The theory of Self–Regulated Learning provides a framework for giving exactly this support, postu- lating that learners have to execute the metacognitive processes setting learning goals, planning and
monitoring their learning process and finally reflecting on it in order to readjust their procedure for
the next learning episodes. This chapter describes an extension to ELWMS.KOM that accommodates principles of Self–Regulated Learning (SRL) by supporting the above–mentioned learner processes.
6.1 Introduction
Major challenges for self–directed learners consist of stating their information needs, formulating search queries, estimating relevance of found resources, filtering irrelevant resources and keeping track of the state of the search process, i.e. monitoring their progress [7, 13]. These processes require high learner’s competencies of self–organization and self–motivation, as a deep information search in the context of learning is not trivial. These processes are covered by the theory of Self–Regulated Learning (SRL). Central to this theory is the notion that learning is a process that is self–directed and needs regulation on the learner’s side [6].

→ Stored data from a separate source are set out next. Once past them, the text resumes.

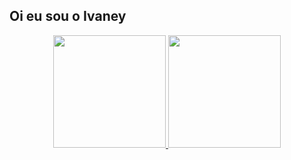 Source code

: ## Oi eu sou o Ivaney
<div align="center">
  <a href="https://github.com/ivaneyvieira">
  <img height="180em" src="https://github-readme-stats.vercel.app/api?username=ivaneyvieira&show_icons=true&theme=dark&include_all_commits=true&count_private=true"/>
  <img height="180em" src="https://github-readme-stats.vercel.app/api/top-langs/?username=ivaneyvieira&layout=compact&langs_count=7&theme=dark"/>
</div>
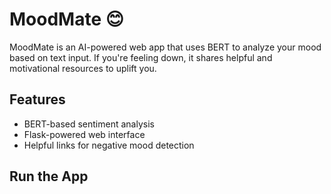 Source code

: # MoodMate 😊

MoodMate is an AI-powered web app that uses BERT to analyze your mood based on text input. If you're feeling down, it shares helpful and motivational resources to uplift you.

## Features
- BERT-based sentiment analysis
- Flask-powered web interface
- Helpful links for negative mood detection

## Run the App

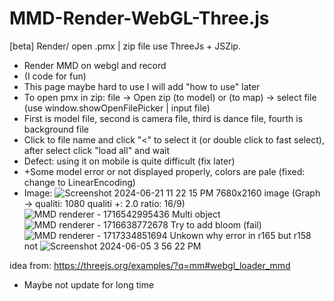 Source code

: # MMD-Render-WebGL-Three.js
[beta] Render/ open .pmx | zip file use ThreeJs + JSZip.
- Render MMD on webgl and record 
- (I code for fun)
- This page maybe hard to use I will add "how to use" later
- To open pmx in zip: file -> Open zip (to model) or (to map) -> select file (use window.showOpenFilePicker | input file)
- First is model file, second is camera file, third is dance file, fourth is background file
- Click to file name and click "<" to select it (or double click to fast select), after select click "load all" and wait
- Defect: using it on mobile is quite difficult (fix later)
- +Some model error or not displayed properly, colors are pale (fixed: change to LinearEncoding)
- Image:
![Screenshot 2024-06-21 11 22 15 PM](https://github.com/anhhao00777/MMD-Render-WebGL-Three.js/assets/106489200/99f49825-debc-4611-9e6f-f292e3864574)
7680x2160 image (Graph -> qualiti: 1080 qualiti +: 2.0 ratio: 16/9)
![MMD renderer - 1716542995436](https://github.com/anhhao00777/MMD-Render-WebGL-Three.js/assets/106489200/3139f90a-71ad-4ab0-b086-acc05507623f)
Multi object
![MMD renderer - 1716638772678](https://github.com/anhhao00777/MMD-Render-WebGL-Three.js/assets/106489200/bb96b4a8-598d-47a3-a750-e45738c3b85e)
Try to add bloom (fail)
![MMD renderer - 1717334851694](https://github.com/anhhao00777/MMD-Render-WebGL-Three.js/assets/106489200/dda6e43e-53d5-4c90-b624-294dfa1a977d)
Unkown why error in r165 but r158 not
![Screenshot 2024-06-05 3 56 22 PM](https://github.com/anhhao00777/MMD-Render-WebGL-Three.js/assets/106489200/8b714663-bce0-4de5-8fb7-73f04f780448)

idea from: https://threejs.org/examples/?q=mm#webgl_loader_mmd
+ Maybe not update for long time 
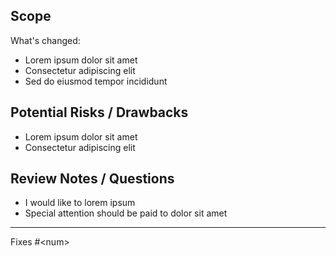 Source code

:<!--

Heya! Thanks for opening a Pull Request! If your PR is implementing a new feature or fix for Clairview, please make sure your PR adheres to the following requirements:

- The PR closes an Issue (not Discussion)
- Tests are added/updated and are passing locally if applicable
- Documentation was added/updated if applicable

Please make sure to "Link" the issue you're closing. Without a Linked issue, this PR won't be accepted. See https://docs.github.com/en/issues/tracking-your-work-with-issues/linking-a-pull-request-to-an-issue for more information.

-->

## Scope

What's changed:

- Lorem ipsum dolor sit amet
- Consectetur adipiscing elit
- Sed do eiusmod tempor incididunt

## Potential Risks / Drawbacks

- Lorem ipsum dolor sit amet
- Consectetur adipiscing elit

## Review Notes / Questions

- I would like to lorem ipsum
- Special attention should be paid to dolor sit amet

---

Fixes #\<num\>
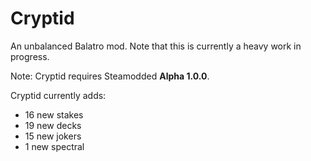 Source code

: # Cryptid
An unbalanced Balatro mod. Note that this is currently a heavy work in progress.

Note: Cryptid requires Steamodded **Alpha 1.0.0**.

Cryptid currently adds:
- 16 new stakes
- 19 new decks
- 15 new jokers
- 1 new spectral
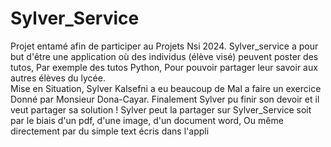 # Sylver_Service

Projet entamé afin de participer au Projets Nsi 2024. Sylver_service a pour but d'être une application où des individus (élève visé) peuvent poster des tutos, Par exemple des tutos Python, Pour pouvoir partager leur savoir aux autres élèves du lycée.  
Mise en Situation, Sylver Kalsefni a eu beaucoup de Mal a faire un exercice Donné par Monsieur Dona-Cayar. Finalement Sylver pu finir son devoir et il veut partager sa solution ! Sylver peut la partager sur Sylver_Service soit par le biais d'un pdf, d'une image, d'un document word, Ou même directement par du simple text écris dans l'appli  
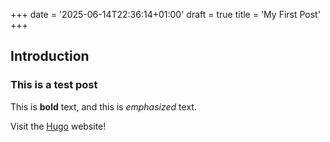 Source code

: +++
date = '2025-06-14T22:36:14+01:00'
draft = true
title = 'My First Post'
+++
## Introduction

### This is a test post

This is **bold** text, and this is *emphasized* text.

Visit the [Hugo](https://gohugo.io) website!
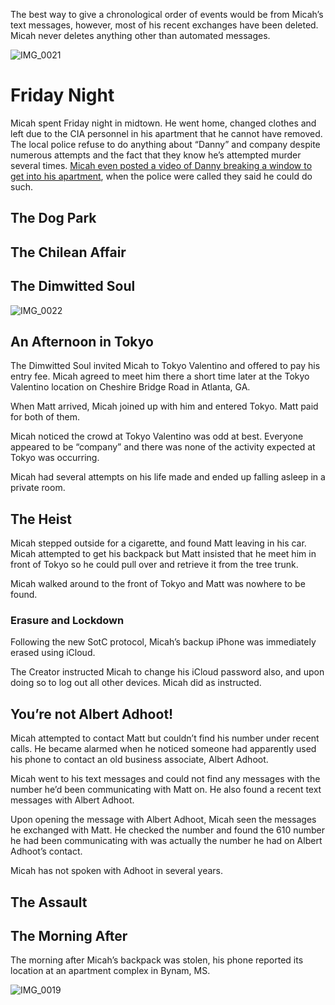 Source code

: The best way to give a chronological order of events would be from Micah’s text messages, however, most of his recent exchanges have been deleted. Micah never deletes anything other than automated messages. 

![IMG_0021](https://github.com/mission23/mission23/assets/140252803/a53edde7-2134-417d-8a58-d531c259600a)

# Friday Night

Micah spent Friday night in midtown. He went home, changed clothes and left due to the CIA personnel in his apartment that he cannot have removed. The local police refuse to do anything about “Danny” and company despite numerous attempts and the fact that they know he’s attempted murder several times. [Micah even posted a video of Danny breaking a window to get into his apartment](https://www.youtube.com/watch?v=Bp3FW9r3O7w), when the police were called they said he could do such.
## The Dog Park
## The Chilean Affair 
## The Dimwitted Soul
![IMG_0022](https://github.com/mission23/mission23/assets/140252803/99b5bd47-3605-42fe-b419-36f77f7e9959)

## An Afternoon in Tokyo
The Dimwitted Soul invited Micah to Tokyo Valentino and offered to pay his entry fee. Micah agreed to meet him there a short time later at the Tokyo Valentino location on Cheshire Bridge Road in Atlanta, GA. 

When Matt arrived, Micah joined up with him and entered Tokyo. Matt paid for both of them. 

Micah noticed the crowd at Tokyo Valentino was odd at best. Everyone appeared to be “company” and there was none of the activity expected at Tokyo was occurring. 

Micah had several attempts on his life made and ended up falling asleep in a private room. 

## The Heist
Micah stepped outside for a cigarette, and found Matt leaving in his car. Micah attempted to get his backpack but Matt insisted that he meet him in front of Tokyo so he could pull over and retrieve it from the tree trunk. 

Micah walked around to the front of Tokyo and Matt was nowhere to be found. 

### Erasure and Lockdown
Following the new SotC protocol, Micah’s backup iPhone was immediately erased using iCloud. 

The Creator instructed Micah to change his iCloud password also, and upon doing so to log out all other devices. Micah did as instructed. 

## You’re not Albert Adhoot!
Micah attempted to contact Matt but couldn’t find his number under recent calls. He became alarmed when he noticed someone had apparently used his phone to contact an old business associate, Albert Adhoot. 

Micah went to his text messages and could not find any messages with the number he’d been communicating with Matt on. He also found a recent text messages with Albert Adhoot. 

Upon opening the message with Albert Adhoot, Micah seen the messages he exchanged with Matt. He checked the number and found the 610 number he had been communicating with was actually the number he had on Albert Adhoot’s contact. 

Micah has not spoken with Adhoot in several years.

## The Assault
## The Morning After
The morning after Micah’s backpack was stolen, his phone reported its location at an apartment complex in Bynam, MS. 

![IMG_0019](https://github.com/mission23/mission23/assets/140252803/74cce7da-166a-4192-978a-b50654a5a9ec)
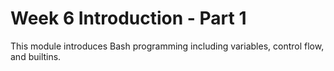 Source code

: # Week 6 Introduction - Part 1

This module introduces Bash programming including variables, control flow, and builtins. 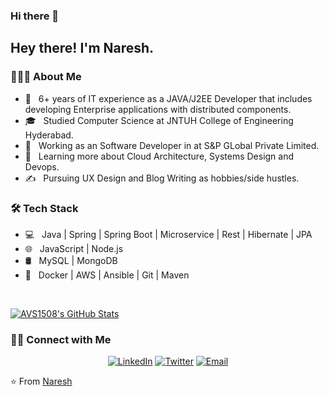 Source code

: ### Hi there 👋

<!--
**NareshNalla/NareshNalla** is a ✨ _special_ ✨ repository because its `README.md` (this file) appears on your GitHub profile.

Here are some ideas to get you started:

- 🔭 I’m currently working on ...
- 🌱 I’m currently learning ...
- 👯 I’m looking to collaborate on ...
- 🤔 I’m looking for help with ...
- 💬 Ask me about ...
- 📫 How to reach me: ...
- 😄 Pronouns: ...
- ⚡ Fun fact: ...
-->
<h2> Hey there! I'm Naresh.</h2>

<h3> 👨🏻‍💻 About Me </h3>

- 🤔 &nbsp; 6+ years of IT experience as a JAVA/J2EE Developer that includes developing Enterprise applications with distributed components.
- 🎓 &nbsp; Studied Computer Science  at JNTUH College of Engineering Hyderabad.
- 💼 &nbsp; Working as an Software Developer in at S&P GLobal Private Limited.
- 🌱 &nbsp; Learning more about Cloud Architecture, Systems Design and Devops.
- ✍️ &nbsp; Pursuing UX Design and Blog Writing as hobbies/side hustles.

<h3>🛠 Tech Stack</h3>

- 💻 &nbsp; Java | Spring | Spring Boot | Microservice | Rest | Hibernate | JPA
- 🌐 &nbsp; JavaScript | Node.js 
- 🛢 &nbsp;  MySQL | MongoDB
- 🔧 &nbsp; Docker | AWS | Ansible | Git | Maven


<br/>

[![AVS1508's GitHub Stats](https://github-readme-stats.vercel.app/api?username=NareshNalla&show_icons=true)](https://github.com/NareshNalla)


<h3> 🤝🏻 Connect with Me </h3>

<p align="center">
<a href="https://www.linkedin.com/in/naresh-nalla-127099a3/"><img alt="LinkedIn" src="https://img.shields.io/badge/LinkedIn-Naresh-blue?style=flat-square&logo=linkedin"></a>
<a href="https://twitter.com/naresh_nalla24?lang=en"><img alt="Twitter" src="https://img.shields.io/badge/Twitter-Naresh_-blue?style=flat-square&logo=instagram"></a>
<a href="mailto:nrs24@live.com"><img alt="Email" src="https://img.shields.io/badge/Email-nrs24@live.com-blue?style=flat-square&logo=gmail"></a>
</p>

⭐️ From [Naresh](https://github.com/nareshnalla)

In the context of this thesis, RBL encompasses this style of learning. As shown in chapter 2, self– directed learners usually identify their information need autonomously and proceed to cover relevant information by searching on the web or dedicated digital libraries. Thus, SRL is applicable on learning settings like the presented one and should be supported in such a self–directed learning process.
6.1.1 Structure of this Chapter
In this chapter, additions to ELWMS.KOM that address the above–mentioned challenges are presented. Section 6.2 presents a basic overview of the theory of SRL that adequately reflects this self–directed process of learning with web resources. Further, the term scaffolds that denotes support of this process is explicated. The design and implementation of additions to ELWMS.KOM that enable learners to set learning goals prior to internet search and assign relevant web resources to these goals is given in section 6.3. The goal–setting component has been implemented for ELWMS.KOM that is an add–on for the web browser Firefox, as web browsers are the gateway to most information on the web. Section 6.4 presents two studies and evaluations of ELWMS.KOM showing the benefits of supporting the process phases of SRL and section 6.5 concludes with a short summary and an outlook.